*** Available records

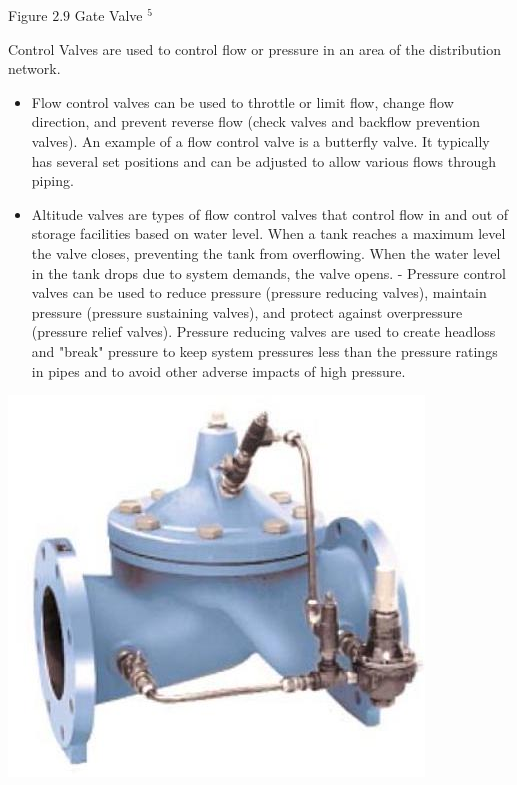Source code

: \documentclass[10pt]{article}
\begin{document}
Figure $2.9$ Gate Valve ${ }^{5}$

Control Valves are used to control flow or pressure in an area of the distribution network.

\begin{itemize}
  \item Flow control valves can be used to throttle or limit flow, change flow direction, and prevent reverse flow (check valves and backflow prevention valves). An example of a flow control valve is a butterfly valve. It typically has several set positions and can be adjusted to allow various flows through piping.

  \item Altitude valves are types of flow control valves that control flow in and out of storage facilities based on water level. When a tank reaches a maximum level the valve closes, preventing the tank from overflowing. When the water level in the tank drops due to system demands, the valve opens. - Pressure control valves can be used to reduce pressure (pressure reducing valves), maintain pressure (pressure sustaining valves), and protect against overpressure (pressure relief valves). Pressure reducing valves are used to create headloss and "break" pressure to keep system pressures less than the pressure ratings in pipes and to avoid other adverse impacts of high pressure.

\end{itemize}
\includegraphics[max width=\textwidth]{PressureReducingValve}
\end{document}
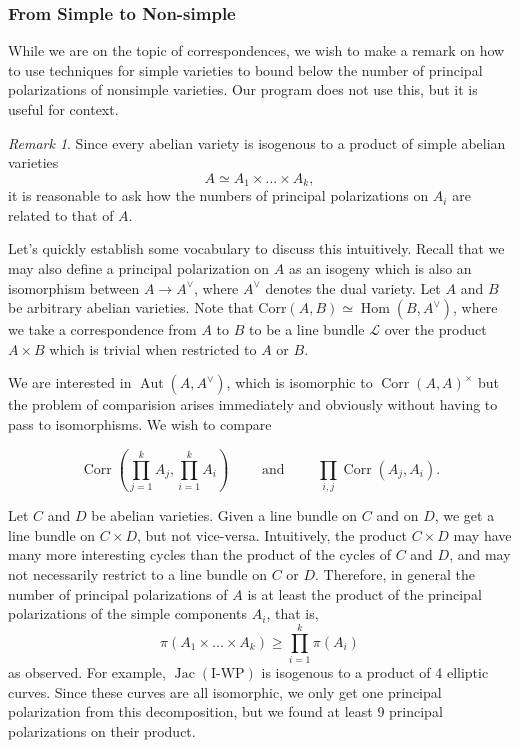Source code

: \documentclass[12pt,reqno]{amsart}
\DeclareMathOperator{\Aut}{Aut}
\DeclareMathOperator{\Hom}{Hom}
\DeclareMathOperator{\Jac}{Jac}
\DeclareMathOperator{\Corr}{Corr}
\theoremstyle{definition}
\theoremstyle{remark}
\newtheorem*{remark}{Remark}
\begin{document}
\subsubsection{From Simple to Non-simple}

While we are on the topic of correspondences, we wish to make a remark on how to use techniques for simple varieties to bound below the number of principal polarizations of nonsimple varieties. Our program does not use this, but it is useful for context.

\begin{remark} Since every abelian variety is isogenous to a product of simple abelian varieties $$A \simeq A_1 \times ... \times A_k,$$ it is reasonable to ask how the numbers of principal polarizations on $A_i$ are related to that of $A$. 

Let's quickly establish some vocabulary to discuss this intuitively. Recall that we may also define a principal polarization on $A$ as an isogeny which is also an isomorphism between $A \to A^\vee$, where $A^\vee$ denotes the dual variety. Let $A$ and $B$ be arbitrary abelian varieties. Note that $\text{Corr}(A, B) \simeq \Hom(B, A^\vee)$, where we take a correspondence from $A$ to $B$ to be a line bundle $\mathcal{L}$ over the product $A \times B$ which is trivial when restricted to $A$ or $B$.

We are interested in $\Aut(A, A^\vee)$, which is isomorphic to $\Corr(A, A)^\times$ but the problem of comparision arises immediately and obviously without having to pass to isomorphisms. We wish to compare

$$\Corr\left(\prod_{j= 1}^k A_j, \prod_{i= 1}^k A_i\right) \qquad \text{ and  } \qquad \prod_{i, j} \Corr(A_j, A_i).$$

Let $C$ and $D$ be abelian varieties. Given a line bundle on $C$ and on $D$, we get a line bundle on $C \times D$, but not vice-versa. Intuitively, the product $C \times D$ may have many more interesting cycles than the product of the cycles of $C$ and $D$, and may not necessarily restrict to a line bundle on $C$ or $D$. Therefore, in general the number of principal polarizations of $A$ is at least the product of the principal polarizations of the simple components $A_i$, that is, $$\pi(A_1 \times ... \times A_k) \geq \prod_{i=1}^k \pi(A_i)$$ as observed. For example, $\Jac(\text{I-WP})$ is isogenous to a product of 4 elliptic curves. Since these curves are all isomorphic, we only get one principal polarization from this decomposition, but we found at least 9 principal polarizations on their product.
\end{remark}  
\end{document}
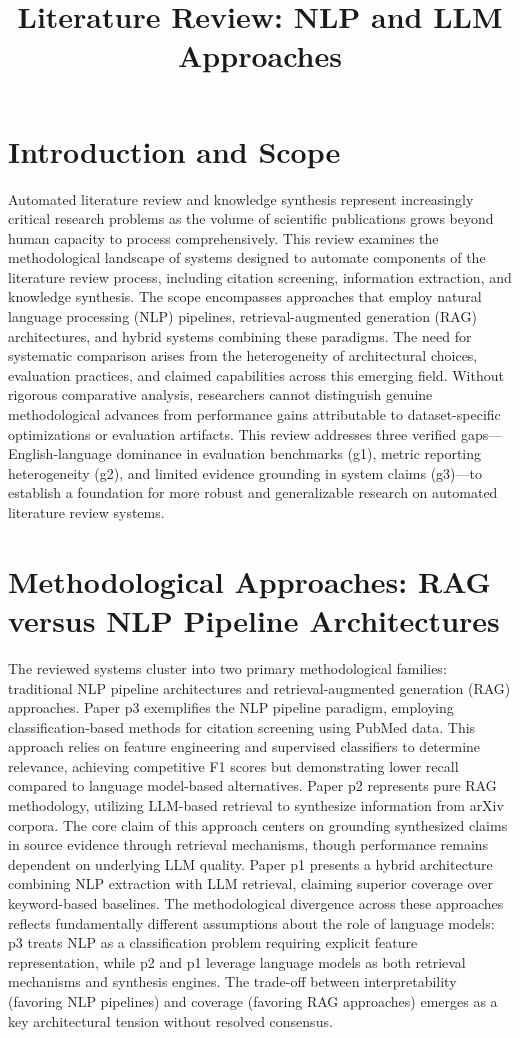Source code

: \documentclass{article}
\title{Literature Review: NLP and LLM Approaches}
\begin{document}
\maketitle
\section{Introduction and Scope}
Automated literature review and knowledge synthesis represent increasingly critical research problems as the volume of scientific publications grows beyond human capacity to process comprehensively. This review examines the methodological landscape of systems designed to automate components of the literature review process, including citation screening, information extraction, and knowledge synthesis. The scope encompasses approaches that employ natural language processing (NLP) pipelines, retrieval-augmented generation (RAG) architectures, and hybrid systems combining these paradigms. The need for systematic comparison arises from the heterogeneity of architectural choices, evaluation practices, and claimed capabilities across this emerging field. Without rigorous comparative analysis, researchers cannot distinguish genuine methodological advances from performance gains attributable to dataset-specific optimizations or evaluation artifacts. This review addresses three verified gaps—English-language dominance in evaluation benchmarks (g1), metric reporting heterogeneity (g2), and limited evidence grounding in system claims (g3)—to establish a foundation for more robust and generalizable research on automated literature review systems.

\section{Methodological Approaches: RAG versus NLP Pipeline Architectures}
The reviewed systems cluster into two primary methodological families: traditional NLP pipeline architectures and retrieval-augmented generation (RAG) approaches. Paper p3 exemplifies the NLP pipeline paradigm, employing classification-based methods for citation screening using PubMed data. This approach relies on feature engineering and supervised classifiers to determine relevance, achieving competitive F1 scores but demonstrating lower recall compared to language model-based alternatives. Paper p2 represents pure RAG methodology, utilizing LLM-based retrieval to synthesize information from arXiv corpora. The core claim of this approach centers on grounding synthesized claims in source evidence through retrieval mechanisms, though performance remains dependent on underlying LLM quality. Paper p1 presents a hybrid architecture combining NLP extraction with LLM retrieval, claiming superior coverage over keyword-based baselines. The methodological divergence across these approaches reflects fundamentally different assumptions about the role of language models: p3 treats NLP as a classification problem requiring explicit feature representation, while p2 and p1 leverage language models as both retrieval mechanisms and synthesis engines. The trade-off between interpretability (favoring NLP pipelines) and coverage (favoring RAG approaches) emerges as a key architectural tension without resolved consensus.
\end{document}

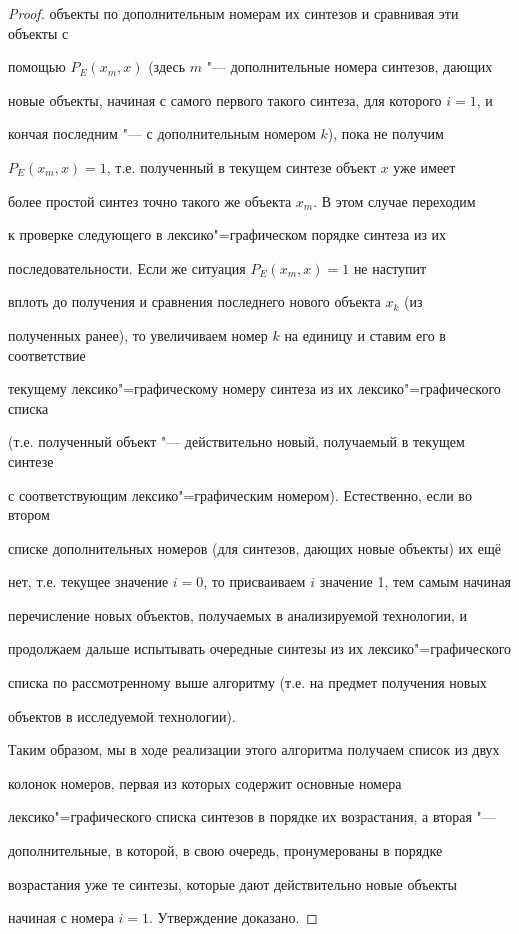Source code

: \begin{proof}
объекты по дополнительным номерам их синтезов и сравнивая эти объекты с

помощью $P_{E}(x_{m}, x)$ (здесь $m$ "--- дополнительные номера синтезов, дающих

новые объекты, начиная с самого первого такого синтеза, для которого $i = 1$, и

кончая последним "--- с дополнительным номером $k$), пока не получим

$P_{E}(x_{m}, x) =1$, т.е. полученный в текущем синтезе объект $x$ уже имеет

более простой синтез точно такого же объекта $x_{m}$. В этом случае переходим

к проверке следующего в лексико"=графическом порядке синтеза из их

последовательности. Если же ситуация $P_{E}(x_{m}, x) = 1$ не наступит

вплоть до получения и сравнения последнего нового объекта $x_{k}$ (из

полученных ранее), то увеличиваем номер $k$ на единицу и ставим его в соответствие

текущему лексико"=графическому номеру синтеза из их лексико"=графического списка

(т.е. полученный объект "--- действительно новый, получаемый в текущем синтезе

с соответствующим лексико"=графическим номером). Естественно, если во втором

списке дополнительных номеров (для синтезов, дающих новые объекты) их ещё

нет, т.е. текущее значение $ i = 0$, то присваиваем $i$ значение 1, тем самым начиная

перечисление новых объектов, получаемых в анализируемой технологии, и

продолжаем дальше испытывать очередные синтезы из их лексико"=графического

списка по рассмотренному выше алгоритму (т.е. на предмет получения новых

объектов в исследуемой технологии).



Таким образом, мы в ходе реализации этого алгоритма получаем список из двух

колонок номеров, первая из которых содержит основные номера

лексико"=графического списка синтезов   в порядке их возрастания, а вторая "---

дополнительные, в которой, в свою очередь, пронумерованы в порядке

возрастания уже те синтезы, которые дают действительно новые объекты

начиная с номера $i = 1$. Утверждение доказано.

\end{proof}




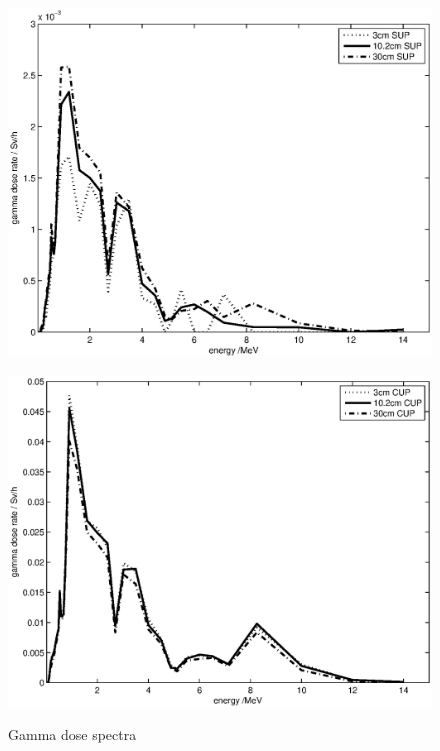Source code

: \documentclass[11pt,a4paper]{IEEEtran}
\let\MYoriglatexcaption\caption
\renewcommand{\caption}[2][\relax]{\MYoriglatexcaption[#2]{#2}}
\begin{document}
\begin{figure}[t]
    \begin{minipage}{\columnwidth}
        \includegraphics[width=\columnwidth]{DoseVSenergySUP.eps}
        \label{fig:GammaDoseEnergySUP}
    \end{minipage}
    \begin{minipage}{\columnwidth}
        \includegraphics[width=\columnwidth]{DoseVSenergyCUP.eps}
        \label{fig:GammaDoseEnergyCUP}
    \end{minipage}
    \caption{Gamma dose spectra}
    \label{fig:GammaDoseEnergy}
\end{figure}
\end{document}
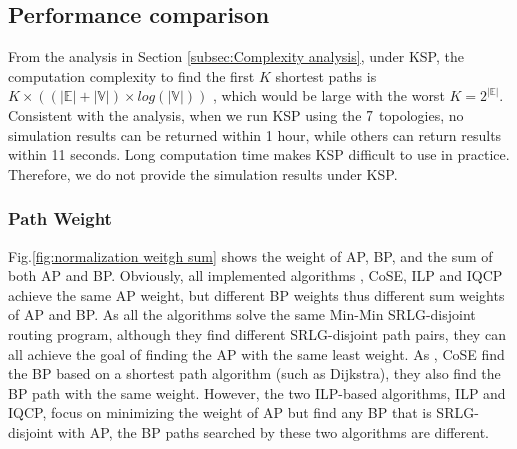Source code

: \subsection{Performance comparison}
From the analysis in Section \ref{subsec:Complexity analysis}, under KSP, the computation complexity to find the first $K$ shortest paths is $K\times ((|\mathbb{E}|+|\mathbb{V}|)\times log(|\mathbb{V}|))$ , which would be large with the worst $K=2^{|\mathbb{E}|}$.
 Consistent with the analysis, when we run KSP using the $7$ topologies, no simulation results can be returned within 1 hour, while others can return results within 11 seconds. Long computation time makes KSP difficult to use in practice. Therefore, we do not provide the simulation results under KSP.

\subsubsection{Path Weight}
Fig.\ref{fig:normalization weitgh sum} shows the weight of AP, BP, and the sum of both AP and BP. Obviously, all implemented algorithms \CI, CoSE, ILP and IQCP achieve the same AP weight, but different BP weights thus different sum weights of AP and BP. As all the algorithms solve the same Min-Min SRLG-disjoint routing program, although they find different SRLG-disjoint path pairs, they can all achieve the goal of finding the  AP with the same least weight.
As \CI, CoSE find the  BP based on a shortest path algorithm (such as Dijkstra), they also find the BP path with the same weight. However, the two ILP-based algorithms, ILP and IQCP, focus on minimizing the weight of AP but find any BP that is SRLG-disjoint with AP, the BP paths searched by these two algorithms are different.


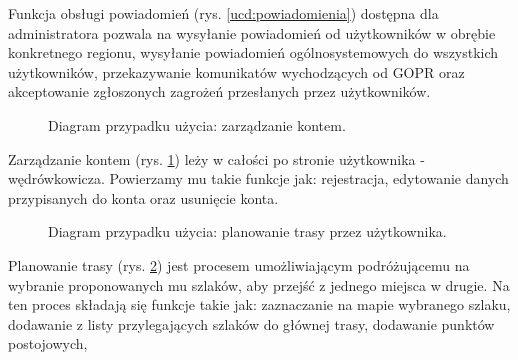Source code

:     Funkcja obsługi powiadomień (rys. \ref{ucd:powiadomienia}) dostępna dla administratora pozwala na wysyłanie powiadomień od użytkowników w obrębie konkretnego regionu, wysyłanie powiadomień ogólnosystemowych do wszystkich użytkowników, przekazywanie komunikatów wychodzących od GOPR oraz akceptowanie zgłoszonych zagrożeń przesłanych przez użytkowników.

    \setlength{\fboxrule}{0.5pt}
    \begin{figure}[H]
        \centering
        \caption{Diagram przypadku użycia: zarządzanie kontem.}
        \label{ucd:konto}
    \end{figure}
    Zarządzanie kontem (rys. \ref{ucd:konto}) leży w całości po stronie użytkownika - wędrówkowicza. Powierzamy mu takie funkcje jak: rejestracja, edytowanie danych przypisanych do konta oraz usunięcie konta.

    \setlength{\fboxrule}{0.5pt}
    \begin{figure}[H]
        \centering
        \caption{Diagram przypadku użycia: planowanie trasy przez użytkownika.}
        \label{ucd:planowanie}
    \end{figure}
    Planowanie trasy (rys. \ref{ucd:planowanie}) jest procesem umożliwiającym podróżującemu na wybranie proponowanych mu szlaków, aby przejść z jednego miejsca w drugie. Na ten proces składają się funkcje takie jak: zaznaczanie na mapie wybranego szlaku, dodawanie z listy przylegających szlaków do głównej trasy, dodawanie punktów postojowych,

******

- Exercise instructions
Nothing but the lines from the start of the records through the line holding "flows through piping." should be printed, exactly as written and with the pictures left out.

- Completed task
Source code

: \documentclass[10pt]{article}
\begin{document}
Figure $2.9$ Gate Valve ${ }^{5}$

Control Valves are used to control flow or pressure in an area of the distribution network.

\begin{itemize}
  \item Flow control valves can be used to throttle or limit flow, change flow direction, and prevent reverse flow (check valves and backflow prevention valves). An example of a flow control valve is a butterfly valve. It typically has several set positions and can be adjusted to allow various flows through piping.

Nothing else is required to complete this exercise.